### What you should do:
Look through the records, and wherever the string "Node" turns up, copy out that line.

### The data:
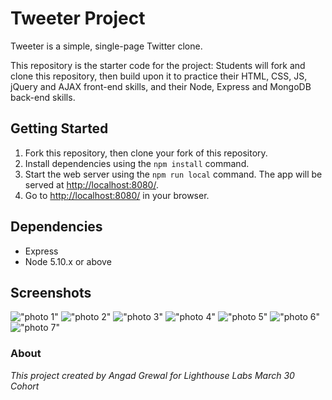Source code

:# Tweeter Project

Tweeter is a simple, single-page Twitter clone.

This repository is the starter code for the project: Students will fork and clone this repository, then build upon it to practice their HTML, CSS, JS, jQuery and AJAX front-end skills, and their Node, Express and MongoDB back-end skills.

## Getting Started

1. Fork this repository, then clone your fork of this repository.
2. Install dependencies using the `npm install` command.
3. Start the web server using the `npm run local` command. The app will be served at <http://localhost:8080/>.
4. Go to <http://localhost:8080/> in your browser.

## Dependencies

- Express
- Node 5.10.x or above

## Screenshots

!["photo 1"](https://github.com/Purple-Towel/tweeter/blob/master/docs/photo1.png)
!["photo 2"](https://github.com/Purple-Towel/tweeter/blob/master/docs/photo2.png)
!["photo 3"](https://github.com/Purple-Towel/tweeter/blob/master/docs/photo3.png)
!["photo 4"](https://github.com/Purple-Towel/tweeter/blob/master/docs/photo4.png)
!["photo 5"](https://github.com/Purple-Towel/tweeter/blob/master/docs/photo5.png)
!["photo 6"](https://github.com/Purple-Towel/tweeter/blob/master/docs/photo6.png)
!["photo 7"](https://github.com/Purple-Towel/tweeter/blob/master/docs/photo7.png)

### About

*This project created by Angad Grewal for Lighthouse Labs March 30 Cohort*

...

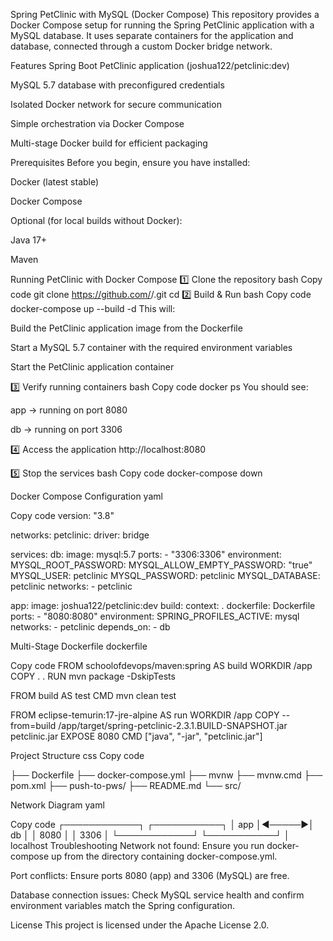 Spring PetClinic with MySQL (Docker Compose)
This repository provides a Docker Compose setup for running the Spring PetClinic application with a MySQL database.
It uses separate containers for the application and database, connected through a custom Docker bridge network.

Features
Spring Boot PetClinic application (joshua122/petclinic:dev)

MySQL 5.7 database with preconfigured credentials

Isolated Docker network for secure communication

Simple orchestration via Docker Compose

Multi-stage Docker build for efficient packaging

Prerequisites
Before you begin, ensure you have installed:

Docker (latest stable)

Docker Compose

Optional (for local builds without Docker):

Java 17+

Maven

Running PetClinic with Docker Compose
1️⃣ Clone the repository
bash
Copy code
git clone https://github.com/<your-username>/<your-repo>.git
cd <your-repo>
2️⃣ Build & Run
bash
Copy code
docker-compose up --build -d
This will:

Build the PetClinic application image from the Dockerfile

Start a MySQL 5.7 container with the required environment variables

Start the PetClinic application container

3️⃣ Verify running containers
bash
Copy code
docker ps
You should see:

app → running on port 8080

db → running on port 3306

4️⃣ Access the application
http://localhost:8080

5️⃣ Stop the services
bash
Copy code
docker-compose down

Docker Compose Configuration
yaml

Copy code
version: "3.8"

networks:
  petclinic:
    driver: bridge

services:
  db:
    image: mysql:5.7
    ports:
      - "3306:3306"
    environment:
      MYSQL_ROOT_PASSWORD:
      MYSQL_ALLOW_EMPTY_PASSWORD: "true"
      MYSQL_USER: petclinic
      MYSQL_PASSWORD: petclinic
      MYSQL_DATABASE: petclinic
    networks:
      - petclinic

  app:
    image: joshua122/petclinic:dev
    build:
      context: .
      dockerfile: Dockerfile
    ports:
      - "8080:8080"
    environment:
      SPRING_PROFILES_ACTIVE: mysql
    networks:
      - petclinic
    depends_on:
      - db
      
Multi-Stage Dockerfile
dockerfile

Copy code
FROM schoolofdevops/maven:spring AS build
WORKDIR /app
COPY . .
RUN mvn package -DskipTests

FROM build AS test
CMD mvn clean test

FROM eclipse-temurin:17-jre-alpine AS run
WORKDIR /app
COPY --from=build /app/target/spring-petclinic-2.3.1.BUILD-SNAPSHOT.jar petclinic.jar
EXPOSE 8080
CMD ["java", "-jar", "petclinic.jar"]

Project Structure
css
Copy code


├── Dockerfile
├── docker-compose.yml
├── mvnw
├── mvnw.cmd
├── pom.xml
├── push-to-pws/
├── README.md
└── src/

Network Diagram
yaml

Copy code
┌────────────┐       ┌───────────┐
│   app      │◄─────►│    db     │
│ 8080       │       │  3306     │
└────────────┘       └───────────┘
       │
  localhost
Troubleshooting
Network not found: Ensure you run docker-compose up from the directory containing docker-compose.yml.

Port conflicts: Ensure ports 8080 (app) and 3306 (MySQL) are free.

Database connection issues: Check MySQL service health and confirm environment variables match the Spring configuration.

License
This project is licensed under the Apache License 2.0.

...

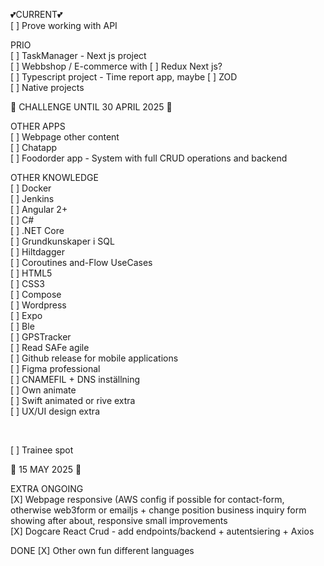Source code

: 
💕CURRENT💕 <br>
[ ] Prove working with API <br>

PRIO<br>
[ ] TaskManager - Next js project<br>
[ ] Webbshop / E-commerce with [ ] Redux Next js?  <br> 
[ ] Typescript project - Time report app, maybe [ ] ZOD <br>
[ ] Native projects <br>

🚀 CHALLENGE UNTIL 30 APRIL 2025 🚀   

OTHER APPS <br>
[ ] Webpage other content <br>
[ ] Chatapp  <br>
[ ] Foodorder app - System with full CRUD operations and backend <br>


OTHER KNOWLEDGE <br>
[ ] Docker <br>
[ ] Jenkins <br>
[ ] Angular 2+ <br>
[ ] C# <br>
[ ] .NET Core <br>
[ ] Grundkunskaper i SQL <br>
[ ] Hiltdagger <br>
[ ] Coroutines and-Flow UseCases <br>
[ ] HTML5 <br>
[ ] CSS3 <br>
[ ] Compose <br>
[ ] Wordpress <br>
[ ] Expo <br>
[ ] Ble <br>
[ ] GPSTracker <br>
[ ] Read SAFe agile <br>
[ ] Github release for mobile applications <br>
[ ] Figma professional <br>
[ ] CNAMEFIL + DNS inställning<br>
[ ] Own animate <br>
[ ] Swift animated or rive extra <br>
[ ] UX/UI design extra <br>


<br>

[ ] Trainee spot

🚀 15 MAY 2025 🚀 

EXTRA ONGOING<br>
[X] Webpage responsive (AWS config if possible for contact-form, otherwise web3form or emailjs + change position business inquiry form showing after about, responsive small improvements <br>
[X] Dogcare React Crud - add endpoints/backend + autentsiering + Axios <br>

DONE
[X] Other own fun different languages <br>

### Worked solution:
This repository is the starter code for the project: Students will fork and clone this repository, then build upon it to practice their HTML, CSS, JS, jQuery and AJAX front-end skills, and their Node, Express and MongoDB back-end skills.
- Node 5.10.x or above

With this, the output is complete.